Most of the families who live along Carver Road in Gainesville have had this land in their families for several generations.
It's an historic African-American community and it was the first land bought by slaves when slaves were first allowed to own property. Several of the descendants and current residents are in their 80s or 90s.
So, imagine how they feel about the possibility that a power line and substation could be built on their land.
To hear them tell it, this story is about several big guys versus several little guys and there's one man who's been the most vocal in this fight, so we'll let him tell you the story.
"I'm Nathan Grayson from Carver Road. I've been here for 51 years of my life. My property has been in my possession for at least 10 to 12 years. It's been in my family since the 1800s," said Grayson.
"I'm a descendent of Lavinia Blackburn Johnson, a freed slave when the Emancipation Proclamation kicked into overdrive. Back in those days, colored folks were actually allowed to be able to purchase property. My aunt was able to purchase property here in Gainesville for $30."
The fight ramped up when Amazon built a data center a couple of miles away. Dominion wants to build a powerline to the data center and one of the proposed routes could run right through Carver Road.
WUSA9 called Dominion and they said they presented several routes to the State Corporation Commission.

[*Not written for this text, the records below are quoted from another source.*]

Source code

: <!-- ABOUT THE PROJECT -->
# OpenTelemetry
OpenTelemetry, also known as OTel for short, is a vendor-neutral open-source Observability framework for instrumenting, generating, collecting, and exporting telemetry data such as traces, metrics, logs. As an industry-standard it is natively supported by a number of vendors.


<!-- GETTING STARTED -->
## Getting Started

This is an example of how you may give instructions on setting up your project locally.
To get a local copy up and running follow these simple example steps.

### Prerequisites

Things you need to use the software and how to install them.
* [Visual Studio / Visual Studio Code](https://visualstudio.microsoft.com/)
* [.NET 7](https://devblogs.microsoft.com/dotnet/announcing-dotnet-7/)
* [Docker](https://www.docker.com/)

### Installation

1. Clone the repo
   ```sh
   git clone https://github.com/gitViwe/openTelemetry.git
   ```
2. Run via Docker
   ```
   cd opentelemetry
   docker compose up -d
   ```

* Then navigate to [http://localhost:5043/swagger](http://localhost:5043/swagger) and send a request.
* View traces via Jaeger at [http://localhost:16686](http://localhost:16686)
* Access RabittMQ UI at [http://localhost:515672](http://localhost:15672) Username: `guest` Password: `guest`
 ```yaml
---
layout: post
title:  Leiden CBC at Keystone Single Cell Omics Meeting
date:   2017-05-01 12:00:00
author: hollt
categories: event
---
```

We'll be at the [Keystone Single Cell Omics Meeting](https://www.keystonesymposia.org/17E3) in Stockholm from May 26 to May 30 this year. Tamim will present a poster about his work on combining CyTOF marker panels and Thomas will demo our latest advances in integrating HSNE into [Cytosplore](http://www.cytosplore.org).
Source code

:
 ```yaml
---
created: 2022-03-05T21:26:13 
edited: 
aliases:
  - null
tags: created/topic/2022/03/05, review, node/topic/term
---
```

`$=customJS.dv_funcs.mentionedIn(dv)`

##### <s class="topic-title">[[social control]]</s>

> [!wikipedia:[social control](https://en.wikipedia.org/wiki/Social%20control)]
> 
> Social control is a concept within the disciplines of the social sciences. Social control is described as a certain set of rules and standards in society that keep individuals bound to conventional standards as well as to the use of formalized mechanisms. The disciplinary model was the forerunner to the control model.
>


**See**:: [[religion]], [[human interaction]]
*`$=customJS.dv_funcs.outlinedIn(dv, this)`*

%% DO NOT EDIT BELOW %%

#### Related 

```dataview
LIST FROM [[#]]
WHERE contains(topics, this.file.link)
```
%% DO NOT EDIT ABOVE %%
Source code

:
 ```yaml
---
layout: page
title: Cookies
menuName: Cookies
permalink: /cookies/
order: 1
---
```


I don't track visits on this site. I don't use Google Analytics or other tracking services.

The SCC is Dominion's regulator and they're the ones that ultimately make the call. Dominion says SCC picked two routes, but the county is blocking one. The second route is the one that goes through Carver Road.
Grayson says he has four children and he'd like to pass the land on to one of them.
"It means the ability to be able to pass on my legacy," he said.
Grayson says what is happening to him could happen to anyone.
"Don't just get comfortable and feel as though this could not come your way. If you're a citizen of Northern Virginia and with Amazon and Dominion and all the things in development going on here, make sure you stay vigilant and very aware of what's going on because they could come to a door near you very, very, very soon," he said.
WUSA9 asked Dominion if putting the powerlines on Carver Road would mean Grayson and others would have to move, their spokesperson Chuck Penn said absolutely not.
This project has been trying to get off the ground for three years. There is a third route on the table. It's a mix of underground and overhead lines. But it's about $100 million dollars more expensive than the others so that's off the table for now.